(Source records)
↓

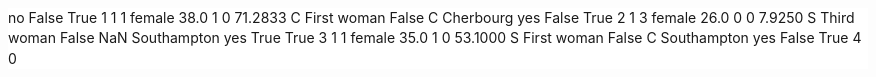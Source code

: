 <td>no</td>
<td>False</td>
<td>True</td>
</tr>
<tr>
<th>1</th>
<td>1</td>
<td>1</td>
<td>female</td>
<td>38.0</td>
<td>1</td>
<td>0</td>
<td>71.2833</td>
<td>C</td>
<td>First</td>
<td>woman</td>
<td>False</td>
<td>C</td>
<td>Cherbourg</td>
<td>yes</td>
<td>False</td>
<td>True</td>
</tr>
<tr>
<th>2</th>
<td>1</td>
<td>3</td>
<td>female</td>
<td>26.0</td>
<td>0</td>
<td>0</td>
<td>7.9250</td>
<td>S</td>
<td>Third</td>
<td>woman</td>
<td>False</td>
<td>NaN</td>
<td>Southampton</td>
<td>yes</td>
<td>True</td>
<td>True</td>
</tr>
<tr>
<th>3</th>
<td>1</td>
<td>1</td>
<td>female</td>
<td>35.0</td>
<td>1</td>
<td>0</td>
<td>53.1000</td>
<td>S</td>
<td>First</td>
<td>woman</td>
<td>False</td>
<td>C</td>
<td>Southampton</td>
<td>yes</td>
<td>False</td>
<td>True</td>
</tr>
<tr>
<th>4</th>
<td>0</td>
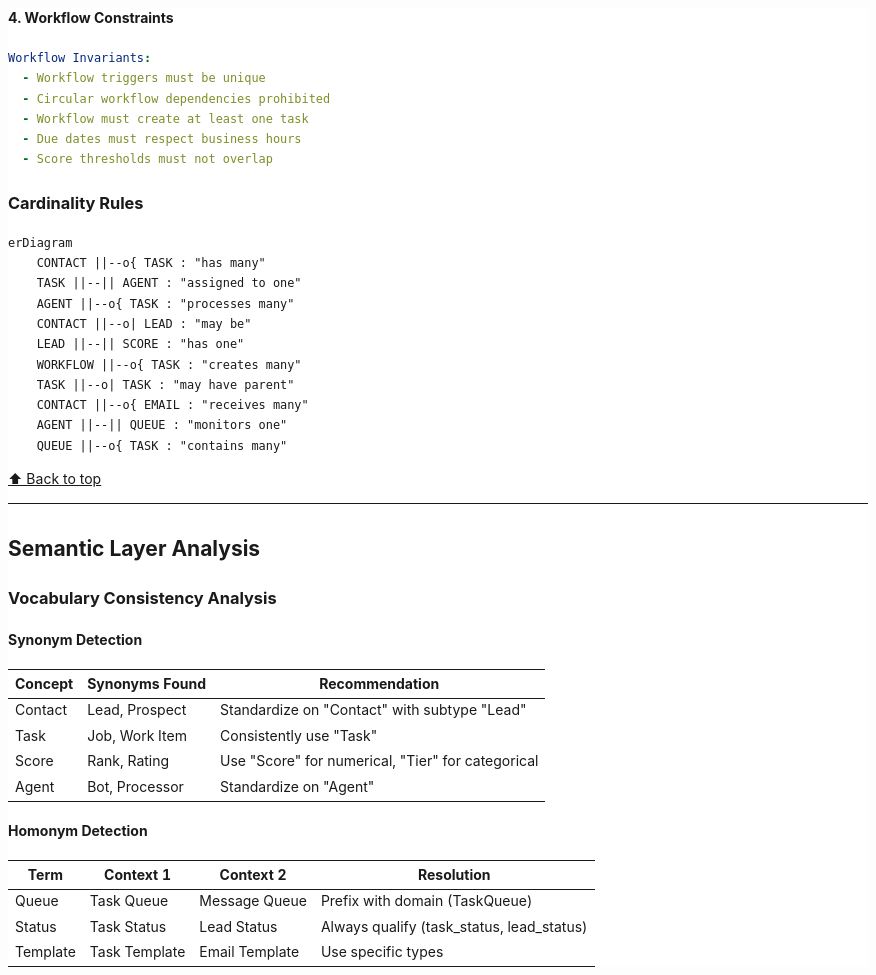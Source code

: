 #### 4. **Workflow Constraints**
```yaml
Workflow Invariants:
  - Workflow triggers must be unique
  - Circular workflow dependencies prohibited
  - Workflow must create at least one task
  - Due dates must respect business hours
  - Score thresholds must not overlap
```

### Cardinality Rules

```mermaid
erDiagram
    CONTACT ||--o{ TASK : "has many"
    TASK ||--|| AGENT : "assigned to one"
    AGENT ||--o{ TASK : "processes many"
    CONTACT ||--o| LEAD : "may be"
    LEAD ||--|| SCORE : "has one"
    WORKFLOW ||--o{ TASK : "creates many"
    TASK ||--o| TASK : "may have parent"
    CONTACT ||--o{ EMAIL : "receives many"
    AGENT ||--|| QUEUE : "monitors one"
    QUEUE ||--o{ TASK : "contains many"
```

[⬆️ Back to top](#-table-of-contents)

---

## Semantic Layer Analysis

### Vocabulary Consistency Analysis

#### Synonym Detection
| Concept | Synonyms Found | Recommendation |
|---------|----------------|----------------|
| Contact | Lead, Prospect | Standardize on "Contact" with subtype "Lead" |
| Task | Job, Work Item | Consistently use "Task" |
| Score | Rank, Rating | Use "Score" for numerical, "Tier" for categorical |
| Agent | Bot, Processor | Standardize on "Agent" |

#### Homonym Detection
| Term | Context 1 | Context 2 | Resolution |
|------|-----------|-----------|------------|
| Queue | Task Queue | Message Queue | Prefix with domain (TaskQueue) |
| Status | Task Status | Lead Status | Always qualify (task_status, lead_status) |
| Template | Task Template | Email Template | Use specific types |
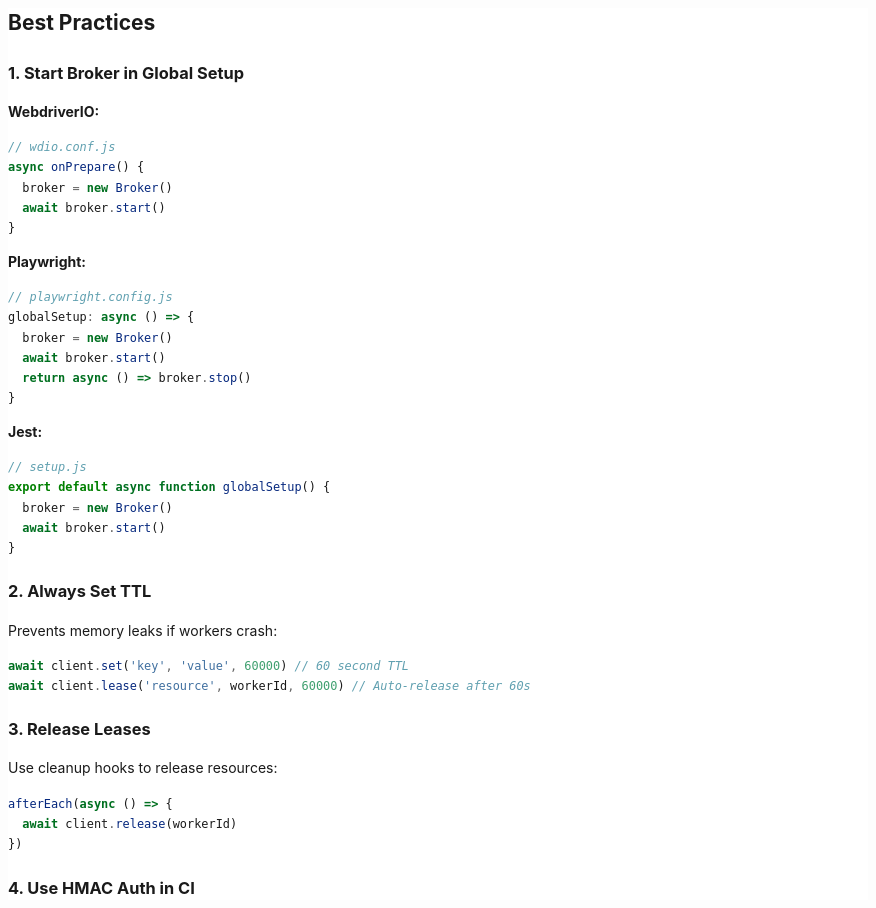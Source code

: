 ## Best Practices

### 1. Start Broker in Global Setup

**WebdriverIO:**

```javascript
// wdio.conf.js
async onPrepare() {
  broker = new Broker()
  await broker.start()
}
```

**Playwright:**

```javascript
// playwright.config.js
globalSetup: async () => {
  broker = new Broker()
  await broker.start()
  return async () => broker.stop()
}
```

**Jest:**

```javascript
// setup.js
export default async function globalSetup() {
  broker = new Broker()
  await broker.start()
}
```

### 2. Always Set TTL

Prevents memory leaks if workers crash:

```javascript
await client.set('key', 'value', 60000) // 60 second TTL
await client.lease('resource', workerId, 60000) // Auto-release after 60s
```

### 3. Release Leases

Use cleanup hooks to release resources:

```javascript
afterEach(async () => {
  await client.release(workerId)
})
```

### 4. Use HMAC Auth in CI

↑
↓

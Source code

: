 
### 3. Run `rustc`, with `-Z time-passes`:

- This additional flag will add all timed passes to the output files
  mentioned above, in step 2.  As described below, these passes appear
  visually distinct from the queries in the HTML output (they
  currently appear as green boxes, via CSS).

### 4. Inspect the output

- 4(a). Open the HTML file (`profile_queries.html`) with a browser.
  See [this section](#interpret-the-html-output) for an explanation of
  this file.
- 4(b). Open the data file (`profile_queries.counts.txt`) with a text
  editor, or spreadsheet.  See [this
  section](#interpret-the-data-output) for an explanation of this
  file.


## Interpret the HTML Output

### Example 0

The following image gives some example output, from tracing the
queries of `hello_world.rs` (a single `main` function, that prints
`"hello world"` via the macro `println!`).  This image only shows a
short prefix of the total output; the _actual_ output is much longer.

↑

## WORK TASK
Check every line of the data for the word "globalSetup". The response is the count alone.

## ANSWER BELOW
2